• [Work required]: Only lines containing the string "theta" belong in the answer; copy all of them from the entries.

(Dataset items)
===

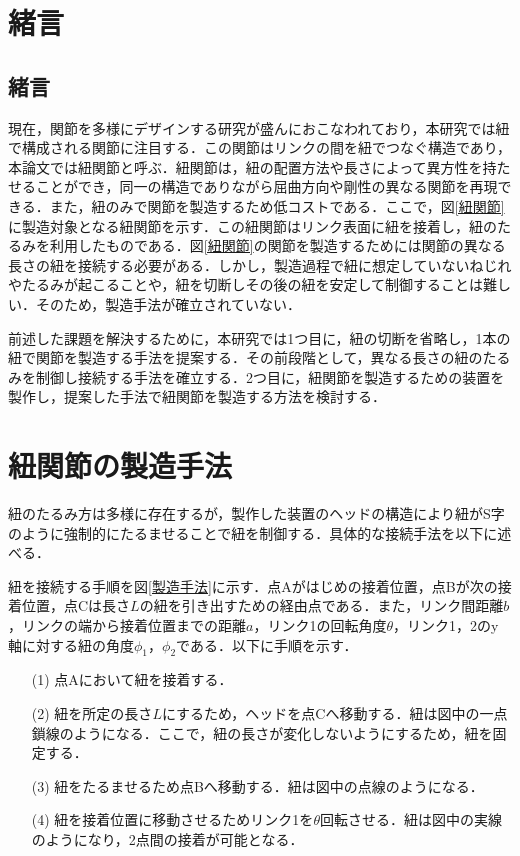 \section{緒言}
\subsection{緒言}
現在，関節を多様にデザインする研究が盛んにおこなわれており，本研究では紐で構成される関節に注目する．この関節はリンクの間を紐でつなぐ構造であり，本論文では紐関節と呼ぶ．紐関節は，紐の配置方法や長さによって異方性を持たせることができ，同一の構造でありながら屈曲方向や剛性の異なる関節を再現できる．また，紐のみで関節を製造するため低コストである．ここで，図\ref{紐関節}に製造対象となる紐関節を示す．この紐関節はリンク表面に紐を接着し，紐のたるみを利用したものである．図\ref{紐関節}の関節を製造するためには関節の異なる長さの紐を接続する必要がある．しかし，製造過程で紐に想定していないねじれやたるみが起こることや，紐を切断しその後の紐を安定して制御することは難しい．そのため，製造手法が確立されていない\cite{山本圭治郎2012}．
\par
前述した課題を解決するために，本研究では1つ目に，紐の切断を省略し，1本の紐で関節を製造する手法を提案する．その前段階として，異なる長さの紐のたるみを制御し接続する手法を確立する．2つ目に，紐関節を製造するための装置を製作し，提案した手法で紐関節を製造する方法を検討する．

\section{紐関節の製造手法}
紐のたるみ方は多様に存在するが，製作した装置のヘッドの構造により紐がS字のように強制的にたるませることで紐を制御する．具体的な接続手法を以下に述べる．
\par
紐を接続する手順を図\ref{製造手法}に示す．点Aがはじめの接着位置，点Bが次の接着位置，点Cは長さ$L$の紐を引き出すための経由点である．また，リンク間距離$b$，リンクの端から接着位置までの距離$a$，リンク1の回転角度$\theta$，リンク1，2のy軸に対する紐の角度$\phi_1$，$\phi_2$である．以下に手順を示す．
\begin{itemize}
  \setlength{\itemsep}{-5pt}
  \item[(1)]点Aにおいて紐を接着する．
  \item[(2)]紐を所定の長さ$L$にするため，ヘッドを点Cへ移動する．紐は図中の一点鎖線のようになる．ここで，紐の長さが変化しないようにするため，紐を固定する．
  \item[(3)]紐をたるませるため点Bへ移動する．紐は図中の点線のようになる．
  \item[(4)]紐を接着位置に移動させるためリンク1を$\theta$回転させる．紐は図中の実線のようになり，2点間の接着が可能となる．
\end{itemize}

===

• [Result below]:
紐を接続する手順を図\ref{製造手法}に示す．点Aがはじめの接着位置，点Bが次の接着位置，点Cは長さ$L$の紐を引き出すための経由点である．また，リンク間距離$b$，リンクの端から接着位置までの距離$a$，リンク1の回転角度$\theta$，リンク1，2のy軸に対する紐の角度$\phi_1$，$\phi_2$である．以下に手順を示す．
  \item[(4)]紐を接着位置に移動させるためリンク1を$\theta$回転させる．紐は図中の実線のようになり，2点間の接着が可能となる．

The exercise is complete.